A multi-element sequence consists of more than one data type. This is the "new" type which VMD can parse. You can use the BOOST_VMD_IS_MULTI macro to test for a multi-element sequence.

#define A_MULTI_ELEMENT_SEQUENCE (1,2) (1)(2) 45

The A_MULTI_ELEMENT_SEQUENCE consists of a tuple followed by a seq followed by a number.

#include <boost/vmd/is_multi.hpp>


The type of a multi-element sequence is always BOOST_VMD_TYPE_SEQUENCE.

The type of any sequence can be obtained with the BOOST_VMD_GET_TYPE macro. We will be explaining this further in the documentation.

Sequence size

The size of any sequence can be accessed using the BOOST_VMD_SIZE macro. For an empty sequence the size is always 0. For a single element sequence the size is always 1. For a multi-element sequence the size is the number of individual top-level data types in the sequence.

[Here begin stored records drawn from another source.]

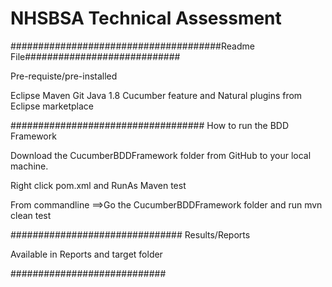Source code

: # NHSBSA Technical Assessment
######################################Readme File############################

Pre-requiste/pre-installed

Eclipse 
Maven
Git
Java 1.8
Cucumber feature and Natural plugins from Eclipse marketplace

###################################
How to run the BDD Framework

Download the CucumberBDDFramework folder from GitHub to your local machine.

Right click pom.xml and RunAs Maven test

From commandline ==>Go the CucumberBDDFramework folder and run mvn clean test

###############################
Results/Reports

Available in Reports and target folder

############################
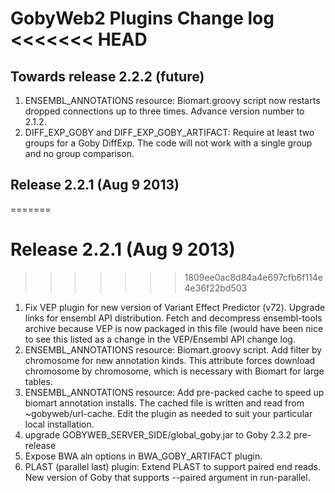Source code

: GobyWeb2 Plugins Change log
<<<<<<< HEAD
===========================

## Towards release 2.2.2 (future)
1. ENSEMBL_ANNOTATIONS resource:  Biomart.groovy script now restarts dropped connections up to three times. Advance version number to 2.1.2.
1. DIFF_EXP_GOBY and DIFF_EXP_GOBY_ARTIFACT: Require at least two groups for a Goby DiffExp. The code will not work with a single group and no group comparison.

## Release 2.2.1 (Aug 9 2013)
=======

# Release 2.2.1 (Aug 9 2013)
>>>>>>> 1809ee0ac8d84a4e697cfb6f114e4e36f22bd503

1. Fix VEP plugin for new version of Variant Effect Predictor (v72). Upgrade links for ensembl API distribution. Fetch and decompress ensembl-tools archive because VEP is now packaged in this file (would have been nice to see this listed as a change in the VEP/Ensembl API change log.
2. ENSEMBL_ANNOTATIONS resource: Biomart.groovy script. Add filter by chromosome for new annotation kinds. This attribute forces download chromosome by chromosome, which is necessary with Biomart for large tables.
3. ENSEMBL_ANNOTATIONS resource: Add pre-packed cache to speed up biomart annotation installs. The cached file is written and read from ~gobyweb/url-cache. Edit the plugin as needed to suit your particular local installation. 
4. upgrade GOBYWEB_SERVER_SIDE/global_goby.jar to Goby 2.3.2 pre-release
5. Expose BWA aln options in BWA_GOBY_ARTIFACT plugin.
6. PLAST (parallel last) plugin: Extend PLAST to support paired end reads. New version of Goby that supports --paired argument in run-parallel. 
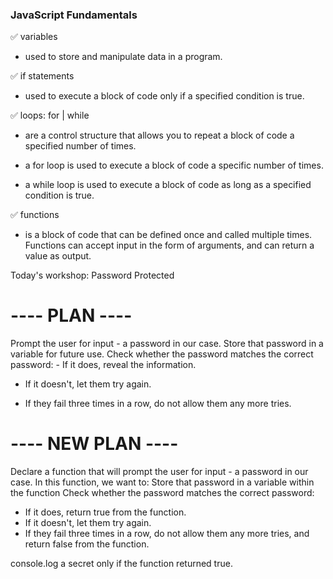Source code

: ### JavaScript Fundamentals

✅ variables

- used to store and manipulate data in a program.

✅ if statements

- used to execute a block of code only if a specified condition is true.

✅ loops: for | while

- are a control structure that allows you to repeat a block of code a specified number of times.

- a for loop is used to execute a block of code a specific number of times.

- a while loop is used to execute a block of code as long as a specified condition is true.

✅ functions

- is a block of code that can be defined once and called multiple times. Functions can accept input in the form of arguments, and can return a value as output.

Today's workshop: Password Protected

# ---- PLAN ----

Prompt the user for input - a password in our case.
Store that password in a variable for future use.
Check whether the password matches the correct password: - If it does, reveal the information.

- If it doesn't, let them try again.

- If they fail three times in a row, do not allow them any more tries.

# ---- NEW PLAN ----

Declare a function that will prompt the user for input - a password in our case. In this function, we want to:
Store that password in a variable within the function
Check whether the password matches the correct password:

- If it does, return true from the function.
- If it doesn't, let them try again.
- If they fail three times in a row, do not allow them any more tries, and return false from the function.

console.log a secret only if the function returned true.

#include <boost/vmd/size.hpp>

#define A_MULTI_ELEMENT_SEQUENCE (1,2) (1)(2) 45

Distinguishing consecutive seqs and tuples in a sequence

As has previously been mentioned a single element tuple is also a one element seq, so parsing a sequence which has seqs and tuples in them might be a problem as far as identify each element of the sequence. In a multi-element sequence if the data consists of a mixture of seqs and tuples consecutively we need to distinguish how VMD parses the data. The rule is that VMD always parses a single element tuple as a tuple unless it is followed by one or more single element tuples, in which case it is a seq. Here are some examples showing how the rule is applied.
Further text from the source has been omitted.